ボク自身が猪木さんの闘いで最も影響を受けたのは、1986年から87年にかけての新日本とUWFの業務提携時代。あの頃は、『ワールドプロレスリング』を毎週ビデオに録画して、何度も繰り返し観ていたのを思い出す。ボクがファン時代にいちばん夢中になったのは、あの頃かもしれない。そして、のちに新生UWFの人気が爆発する土壌を作ったのもこの時代だと思う。

第1次UWFはテレビのレギュラー放送がなかったけれど、新日本との業務提携時代は『ワールドプロレスリング』が毎週ゴールデンタイムで放送されていた。その時、テレビで新日本とUWFの闘いを見て、猪木さんや藤波さんを蹴りまくる前田さんのファンになった人はたくさんいると思う。

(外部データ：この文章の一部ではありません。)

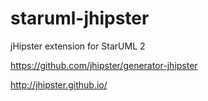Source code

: # staruml-jhipster
jHipster extension for StarUML 2 


https://github.com/jhipster/generator-jhipster


http://jhipster.github.io/
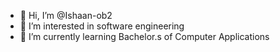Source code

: - 👋 Hi, I’m @Ishaan-ob2
- 👀 I’m interested in software engineering
- 🌱 I’m currently learning Bachelor.s of Computer Applications

<!---
Ishaan-ob2/Ishaan-ob2 is a ✨ special ✨ repository because its `README.md` (this file) appears on your GitHub profile.
You can click the Preview link to take a look at your changes.
--->
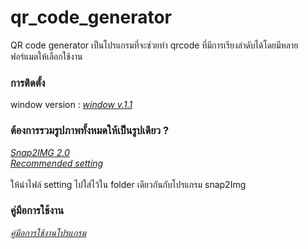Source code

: # qr_code_generator

QR code generator เป็นโปรแกรมที่จะช่วยทำ qrcode ที่มีการเรียงลำดับได้โดยมีหลายฟอร์แมตให้เลือกใช้งาน



### การติดตั้ง

window version : *[window v.1.1](https://github.com/Witchaz/qr_code_generator/releases/download/1.1/qr_code_generator-1.1.jar)*


### ต้องการรวมรูปภาพทั้งหมดให้เป็นรูปเดียว ?

*[Snap2IMG 2.0](https://snap2img.soft112.com/)* <br>
*[Recommended setting](https://github.com/Witchaz/qr_code_generator/releases/download/1.1/Settings.xml)* <br><br>
ให้นำไฟล์ setting ไปใส่ไว้ใน folder เดียวกันกับโปรแกรม snap2Img

### คู่มือการใช้งาน

*[คู่มือการใช้งานโปรแกรม](https://github.com/Witchaz/qr_code_generator/releases/download/1.1/QR.code.generator.user.manual.pdf)*
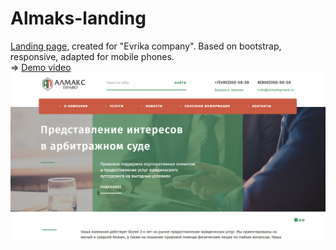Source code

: # Almaks-landing
[Landing page](https://atanyday.github.io/Almaks-landing/), created for "Evrika company". Based on bootstrap, responsive, adapted for mobile phones.
<br>
=> [Demo video](https://youtu.be/uLSLpxztfIQ?list=PLfslS7IBS7XccqD7Yet2KDusjarx1G2Lv)
<br>
![Picture](Main.jpg)
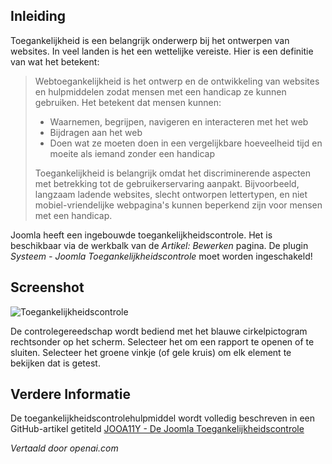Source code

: <!-- Filename: Help6.x:_Article_Accessibility_Check / Display title: Artikel: Toegankelijkheidscontrole  -->

## Inleiding

Toegankelijkheid is een belangrijk onderwerp bij het ontwerpen van websites. In veel landen is het een wettelijke vereiste. Hier is een definitie van wat het betekent:

>Webtoegankelijkheid is het ontwerp en de ontwikkeling van websites en hulpmiddelen zodat mensen met een handicap ze kunnen gebruiken. Het betekent dat mensen kunnen:
>- Waarnemen, begrijpen, navigeren en interacteren met het web
>- Bijdragen aan het web
>- Doen wat ze moeten doen in een vergelijkbare hoeveelheid tijd en moeite als iemand zonder een handicap
>
>Toegankelijkheid is belangrijk omdat het discriminerende aspecten met betrekking tot de gebruikerservaring aanpakt. Bijvoorbeeld, langzaam ladende websites, slecht ontworpen lettertypen, en niet mobiel-vriendelijke webpagina's kunnen beperkend zijn voor mensen met een handicap.

Joomla heeft een ingebouwde toegankelijkheidscontrole. Het is beschikbaar via de werkbalk van de *Artikel: Bewerken* pagina. De plugin *Systeem - Joomla Toegankelijkheidscontrole* moet worden ingeschakeld!

## Screenshot

![Toegankelijkheidscontrole](../../../en/images/articles/articles-accessibility-check.png)

De controlegereedschap wordt bediend met het blauwe cirkelpictogram rechtsonder op het scherm. Selecteer het om een rapport te openen of te sluiten. Selecteer het groene vinkje (of gele kruis) om elk element te bekijken dat is getest.

## Verdere Informatie

De toegankelijkheidscontrolehulpmiddel wordt volledig beschreven in een GitHub-artikel getiteld
[JOOA11Y - De Joomla Toegankelijkheidscontrole](https://joomla-projects.github.io/joomla-a11y-checker/index.html)

*Vertaald door openai.com*

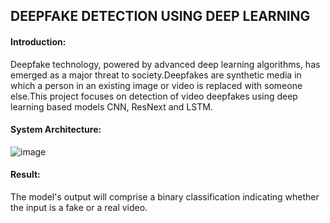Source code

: ## DEEPFAKE DETECTION USING DEEP LEARNING
#### Introduction: 
Deepfake technology, powered by advanced deep learning algorithms, has emerged as a major threat to society.Deepfakes are synthetic media in which a person in an existing image or video is replaced with someone else.This project focuses on detection of video deepfakes using deep learning based models  CNN, ResNext and LSTM.
#### System Architecture:
![image](https://github.com/user-attachments/assets/f286ef66-8143-4bba-8dba-aab96b6e9ad8)
#### Result:
The model's output will comprise a binary classification indicating whether the input is a fake or a real video.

そしてあの業務提携時代、数ある試合の中でUWF人気を決定づけたのが、前田さんとキックボクサーのドン・中矢・ニールセンとの異種格闘技戦だったと思う(86年10月9日、両国国技館)。

あの日はメインイベントで猪木さんも元プロボクシング世界ヘビー級チャンピオンのレオン・スピンクスと対戦。前田さんはニールセンとみんながハラハラドキドキするようなすごい試合をしたのに対し、猪木さんとスピンクスは盛り上がりに欠ける試合になってしまった。異種格闘技戦は当たり外れがあるものだから、仕方がないとは思うんだけど、その大会を報じるプロレス雑誌の表紙コピーが「前田、猪木に勝つ」だった。これがUWFと前田さんにとって本当に大きかったと思う。

前田さんは、猪木さんと直接闘ったわけじゃないけれど、間接的にこれまで誰も勝てなかった猪木さんに「勝った」。それによって新日本プロレスを中心に観ていたファンの気持ちが、猪木さんや新日本から前田さん、UWFに移っていったんだと思う。1988年に新生UWFが社会現象と呼ばれるブームを起こすのは、これが原点になっている。

それプラス、当時の新日本プロレスは両者リングアウトとか、誰かが乱入してきたりとか、不透明決着が多かった。そこにファンのフラストレーションが溜まっている時に、完全決着を打ち出した新生UWFが旗揚げしたことで、みんなの気持ちがそっちに向かっていった。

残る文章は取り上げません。